Appare incredibile che proprio dai popolari non venga la proposta di un’armonizzazione del sistema, estendendo anche a livello nazionale (dov’è più alta la posta in gioco) lo stesso margine di garanzia assicurato alla maggioranza a livello comunale e provinciale nella misura del 60%. Un ulteriore rafforzamento è quello della introduzione della sfiducia costruttiva ma con un quorum pari a quello con cui il vertice dell’esecutivo è stato eletto insieme alla sua maggioranza. Una misura questa tipica dell’ordinamento che quando vuole salvaguardare i livelli alti dell’ordinamento esige maggioranze qualificate non alla portata di una maggioranza assopigliatutto, tipo il quorum richiesto per le nomine a membri della Corte Costituzionale.

Questo rafforzamento dell’esecutivo, grazie alla sfiducia costruttiva e al quorum pari al risultato elettorale dovrebbe essere esteso a tutti i livelli, anche a comuni province e regioni, eliminando il potere di scioglimento delle Assemblee, ma anche consentendo alle stesse di poter avvicendare il vertice dell’esecutivo per qualunque evenienza, specie se il motivo dovesse essere quello di una crescita di responsabilità senza dover comportare lo scioglimento delle rispettive assemblee. Un modo subdolo di ingessare sul posto i vertici degli enti locali, impedendo l’osmosi della classe dirigente dal basso verso l’alto, che è la grande riserva di esperienza e di responsabilità a cui attinge uno stato federale.
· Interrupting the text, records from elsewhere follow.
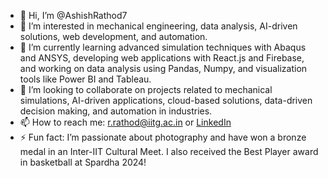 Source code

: - 👋 Hi, I’m @AshishRathod7
- 👀 I’m interested in mechanical engineering, data analysis, AI-driven solutions, web development, and automation.
- 🌱 I’m currently learning advanced simulation techniques with Abaqus and ANSYS, developing web applications with React.js and Firebase, and working on data analysis using Pandas, Numpy, and visualization tools like Power BI and Tableau.
- 💞️ I’m looking to collaborate on projects related to mechanical simulations, AI-driven applications, cloud-based solutions, data-driven decision making, and automation in industries.
- 📫 How to reach me: r.rathod@iitg.ac.in or [LinkedIn](https://www.linkedin.com/in/AshishRathod7/)
- ⚡ Fun fact: I’m passionate about photography and have won a bronze medal in an Inter-IIT Cultural Meet. I also received the Best Player award in basketball at Spardha 2024!

<!---
AshishRathod7/AshishRathod7 is a ✨ special ✨ repository because its `README.md` (this file) appears on your GitHub profile.
You can click the Preview link to take a look at your changes.
--->
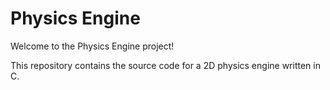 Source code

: # Physics Engine

Welcome to the Physics Engine project!

This repository contains the source code for a 2D physics engine written in C.
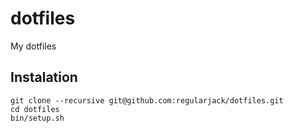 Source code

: dotfiles
========

My dotfiles

## Instalation

    git clone --recursive git@github.com:regularjack/dotfiles.git
    cd dotfiles
    bin/setup.sh
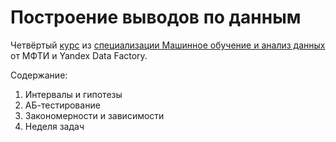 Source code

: # Построение выводов по данным

Четвёртый [курс](https://www.coursera.org/learn/stats-for-data-analysis/) из [специализации Машинное обучение и анализ данных](https://www.coursera.org/specializations/mashinnoye-obucheniye) от МФТИ и Yandex Data Factory.

Содержание:

1. Интервалы и гипотезы
2. АБ-тестирование
3. Закономерности и зависимости
4. Неделя задач

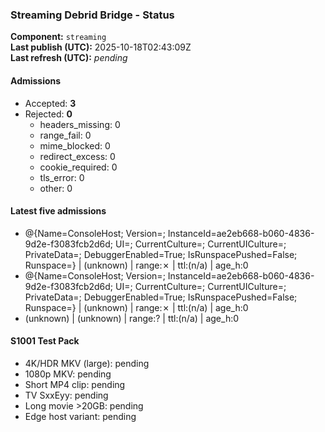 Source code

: ﻿### Streaming Debrid Bridge - Status

**Component:** `streaming`  
**Last publish (UTC):** 2025-10-18T02:43:09Z  
**Last refresh (UTC):** _pending_

#### Admissions
- Accepted: **3**
- Rejected: **0**
  - headers_missing: 0
  - range_fail: 0
  - mime_blocked: 0
  - redirect_excess: 0
  - cookie_required: 0
  - tls_error: 0
  - other: 0

#### Latest five admissions
- @{Name=ConsoleHost; Version=; InstanceId=ae2eb668-b060-4836-9d2e-f3083fcb2d6d; UI=; CurrentCulture=; CurrentUICulture=; PrivateData=; DebuggerEnabled=True; IsRunspacePushed=False; Runspace=} | (unknown) | range:✗ | ttl:(n/a) | age_h:0
- @{Name=ConsoleHost; Version=; InstanceId=ae2eb668-b060-4836-9d2e-f3083fcb2d6d; UI=; CurrentCulture=; CurrentUICulture=; PrivateData=; DebuggerEnabled=True; IsRunspacePushed=False; Runspace=} | (unknown) | range:✗ | ttl:(n/a) | age_h:0
- (unknown) | (unknown) | range:? | ttl:(n/a) | age_h:0

#### S1001 Test Pack
- 4K/HDR MKV (large): pending  
- 1080p MKV: pending  
- Short MP4 clip: pending  
- TV SxxEyy: pending  
- Long movie >20GB: pending  
- Edge host variant: pending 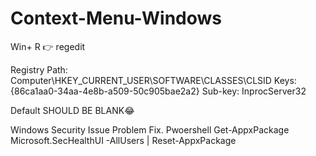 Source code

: # Context-Menu-Windows

Win+ R 👉 regedit

Registry Path:
Computer\HKEY_CURRENT_USER\SOFTWARE\CLASSES\CLSID
Keys: {86ca1aa0-34aa-4e8b-a509-50c905bae2a2}
Sub-key: InprocServer32

Default SHOULD BE BLANK😂



Windows Security Issue Problem Fix.
Pwoershell
Get-AppxPackage Microsoft.SecHealthUI -AllUsers | Reset-AppxPackage

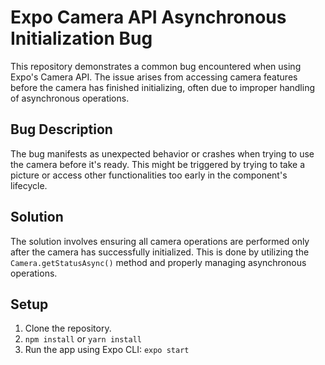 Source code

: # Expo Camera API Asynchronous Initialization Bug

This repository demonstrates a common bug encountered when using Expo's Camera API. The issue arises from accessing camera features before the camera has finished initializing, often due to improper handling of asynchronous operations.

## Bug Description
The bug manifests as unexpected behavior or crashes when trying to use the camera before it's ready.  This might be triggered by trying to take a picture or access other functionalities too early in the component's lifecycle.

## Solution
The solution involves ensuring all camera operations are performed only after the camera has successfully initialized. This is done by utilizing the `Camera.getStatusAsync()` method and properly managing asynchronous operations.

## Setup
1. Clone the repository.
2.  `npm install` or `yarn install`
3. Run the app using Expo CLI: `expo start` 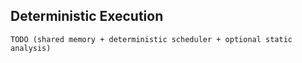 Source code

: ## Deterministic Execution

`TODO (shared memory + deterministic scheduler + optional static analysis)`

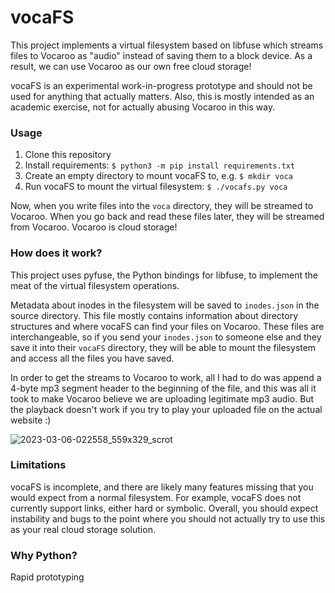 # vocaFS
This project implements a virtual filesystem based on libfuse which streams files to Vocaroo as "audio" instead of saving
them to a block device. As a result, we can use Vocaroo as our own free cloud storage!

vocaFS is an experimental work-in-progress prototype and should not be used for anything that actually matters. Also,
this is mostly intended as an academic exercise, not for actually abusing Vocaroo in this way.

### Usage
1. Clone this repository
2. Install requirements: `$ python3 -m pip install requirements.txt`
3. Create an empty directory to mount vocaFS to, e.g. `$ mkdir voca`
4. Run vocaFS to mount the virtual filesystem: `$ ./vocafs.py voca`

Now, when you write files into the `voca` directory, they will be streamed to Vocaroo. When you go back and read these
files later, they will be streamed from Vocaroo. Vocaroo is cloud storage!

### How does it work?
This project uses pyfuse, the Python bindings for libfuse, to implement the meat of the virtual filesystem operations.

Metadata about inodes in the filesystem will be saved to `inodes.json` in the source directory. This file mostly contains
information about directory structures and where vocaFS can find your files on Vocaroo. These files are interchangeable,
so if you send your `inodes.json` to someone else and they save it into their `vocaFS` directory, they will be able to
mount the filesystem and access all the files you have saved.

In order to get the streams to Vocaroo to work, all I had to do was append a 4-byte mp3 segment header to the beginning
of the file, and this was all it took to make Vocaroo believe we are uploading legitimate mp3 audio. But the playback
doesn't work if you try to play your uploaded file on the actual website :)

![2023-03-06-022558_559x329_scrot](https://user-images.githubusercontent.com/36491773/223045467-ff2884c8-badd-4029-ad69-f5e5da198074.png)

### Limitations
vocaFS is incomplete, and there are likely many features missing that you would expect from a normal filesystem. For example,
vocaFS does not currently support links, either hard or symbolic. Overall, you should expect instability and bugs to the
point where you should not actually try to use this as your real cloud storage solution.

### Why Python?
Rapid prototyping
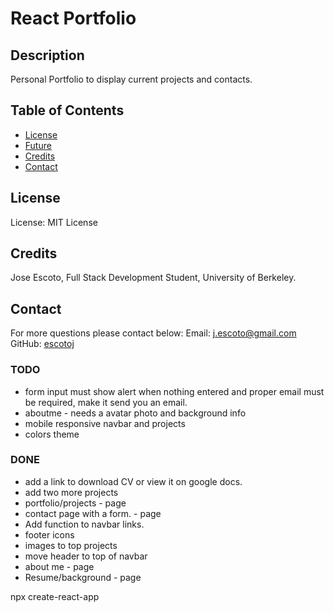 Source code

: # React Portfolio 

## Description

Personal Portfolio to display current projects and contacts. 

## Table of Contents

- [License](#License)
- [Future](#Future)
- [Credits](#Credits)
- [Contact](#Contact)

## License

License: MIT License

## Credits

Jose Escoto, Full Stack Development Student, University of Berkeley.

## Contact

For more questions please contact below:
Email: j.escoto@gmail.com
GitHub: [escotoj](https://github.com/escotoj)


### TODO

- form input must show alert when nothing entered and proper email must be required, make it send you an email.  
- aboutme - needs a avatar photo and background info 
- mobile responsive navbar and projects
- colors theme 

### DONE

- add a link to download CV or view it on google docs. 
- add two more projects
- portfolio/projects - page
- contact page with a form. - page 
- Add function to navbar links. 
- footer icons
- images to top projects
- move header to top of navbar
- about me - page
- Resume/background - page


npx create-react-app  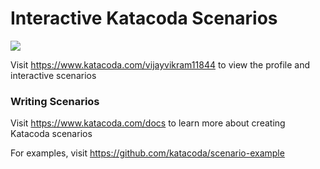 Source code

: # Interactive Katacoda Scenarios

[![](http://shields.katacoda.com/katacoda/vijayvikram11844/count.svg)](https://www.katacoda.com/vijayvikram11844 "Get your profile on Katacoda.com")

Visit https://www.katacoda.com/vijayvikram11844 to view the profile and interactive scenarios

### Writing Scenarios
Visit https://www.katacoda.com/docs to learn more about creating Katacoda scenarios

For examples, visit https://github.com/katacoda/scenario-example
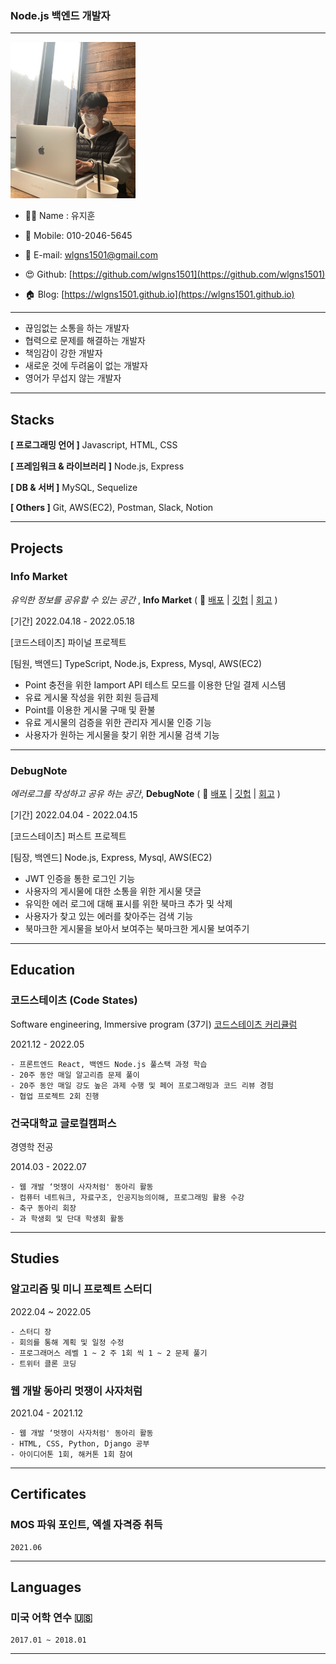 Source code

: ### Node.js 백엔드 개발자

---

<img src="/images/me.JPG" width="200" height="250" />

- 👨‍💻 Name : 유지훈
- 📲 Mobile: 010-2046-5645
- 📧 E-mail: wlgns1501@gmail.com

- 😍 Github: [https://github.com/wlgns1501](https://github.com/wlgns1501)
- 🏠 Blog: [https://wlgns1501.github.io](https://wlgns1501.github.io)

---

- 끊임없는 소통을 하는 개발자
- 협력으로 문제를 해결하는 개발자
- 책임감이 강한 개발자
- 새로운 것에 두려움이 없는 개발자
- 영어가 무섭지 않는 개발자

---

## Stacks

**[ 프로그래밍 언어 ]** Javascript, HTML, CSS

**[ 프레임워크 & 라이브러리 ]** Node.js, Express

**[ DB & 서버 ]** MySQL, Sequelize

**[ Others ]** Git, AWS(EC2), Postman, Slack, Notion

---

## Projects

### Info Market

_유익한 정보를 공유할 수 있는 공간_ , **Info Market** ( 📎 [배포](http://info-market-client.s3-website.ap-northeast-2.amazonaws.com/) | [깃헙](https://github.com/wlgns1501/info-market-1) | [회고](https://wlgns1501.github.io/diary/Final_03/) )

[기간] 2022.04.18 - 2022.05.18

[코드스테이츠] 파이널 프로젝트

[팀원, 백엔드] TypeScript, Node.js, Express, Mysql, AWS(EC2)

- Point 충전을 위한 Iamport API 테스트 모드를 이용한 단일 결제 시스템
- 유료 게시물 작성을 위한 회원 등급제
- Point를 이용한 게시물 구매 및 환불
- 유료 게시물의 검증을 위한 관리자 게시물 인증 기능
- 사용자가 원하는 게시물을 찾기 위한 게시물 검색 기능

---

### DebugNote

_에러로그를 작성하고 공유 하는 공간_, **DebugNote** ( 📎 [배포](http://debugnote-client.s3-website.ap-northeast-2.amazonaws.com/) | [깃헙](https://github.com/wlgns1501/DebugNote-1) | [회고](https://wlgns1501.github.io/diary/first_project/) )

[기간] 2022.04.04 - 2022.04.15

[코드스테이츠] 퍼스트 프로젝트

[팀장, 백엔드] Node.js, Express, Mysql, AWS(EC2)

- JWT 인증을 통한 로그인 기능
- 사용자의 게시물에 대한 소통을 위한 게시물 댓글
- 유익한 에러 로그에 대해 표시를 위한 북마크 추가 및 삭제
- 사용자가 찾고 있는 에러를 찾아주는 검색 기능
- 북마크한 게시물을 보아서 보여주는 북마크한 게시물 보여주기

---

## Education

### 코드스테이츠 (Code States)

Software engineering, Immersive program (37기) [코드스테이츠 커리큘럼](https://www.codestates.com/course/backend-engineering)

2021.12 - 2022.05

    - 프론트엔드 React, 백엔드 Node.js 풀스택 과정 학습
    - 20주 동안 매일 알고리즘 문제 풀이
    - 20주 동안 매일 강도 높은 과제 수행 및 페어 프로그래밍과 코드 리뷰 경험
    - 협업 프로젝트 2회 진행

### 건국대학교 글로컬캠퍼스

경영학 전공

2014.03 - 2022.07

    - 웹 개발 ‘멋쟁이 사자처럼' 동아리 활동
    - 컴퓨터 네트워크, 자료구조, 인공지능의이해, 프로그래밍 활용 수강
    - 축구 동아리 회장
    - 과 학생회 및 단대 학생회 활동

---

## Studies

### 알고리즘 및 미니 프로젝트 스터디

2022.04 ~ 2022.05

    - 스터디 장
    - 회의를 통해 계획 및 일정 수정
    - 프로그래머스 레벨 1 ~ 2 주 1회 씩 1 ~ 2 문제 풀기
    - 트위터 클론 코딩

### 웹 개발 동아리 멋쟁이 사자처럼

2021.04 - 2021.12

    - 웹 개발 ‘멋쟁이 사자처럼' 동아리 활동
    - HTML, CSS, Python, Django 공부
    - 아이디어톤 1회, 해커톤 1회 참여

---

## Certificates

### MOS 파워 포인트, 엑셀 자격증 취득

    2021.06

---

## Languages

### 미국 어학 연수 🇺🇸

    2017.01 ~ 2018.01

---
Per esemplificare, occorresse un domani l’assunzione di un ruolo nazionale da parte di un Veltroni o di una Moratti, bisognerebbe mettere in conto lo scioglimento dei rispettivi consigli. Berlusconi si era guardato bene dal vicolo cieco dello scioglimento del Parlamento in caso di elezione a Presidente della Repubblica ed aveva previsto la successione purché all’interno della stessa maggioranza, una norma assolutamente incostituzionale perché lede un diritto fondamentale sancito e confermato nella Costituzione, quello dell’esercizio della funzione parlamentare “senza vincolo di mandato”. Eppure la connessione stretta tra riforma elettorale e riforma costituzionale nel senso sopra indicato della forma di governo ma anche di una svolta in senso federale, autonomistico e  solidale, potrebbe rappresentare un’opportunità storica per degli autentici popolari ma anche costituire quell’alta temperie morale e politica in grado di favorire la fusione tra ispirazioni diverse ed in passato perfino antagoniste, come quelle che intendono dar vita al Partito democratico.

Ultima considerazione per superare l’attuale mostro di un proporzionale senza preferenze (che esclude “il cittadino arbitro” auspicato dal compianto Ruffilli, scelta della rappresentanza come del governo) e non tornare ad un proporzionale con preferenze (lotta nella stessa lista) occorre tenere nel debito conto il proporzionale uninominale in vigore nelle Province, da calare negli stessi ambiti territoriali che erano in vigore col maggioritario (Camera dei deputati e Senato) riannodando un rapporto di fiducia tra elettori ed eletti.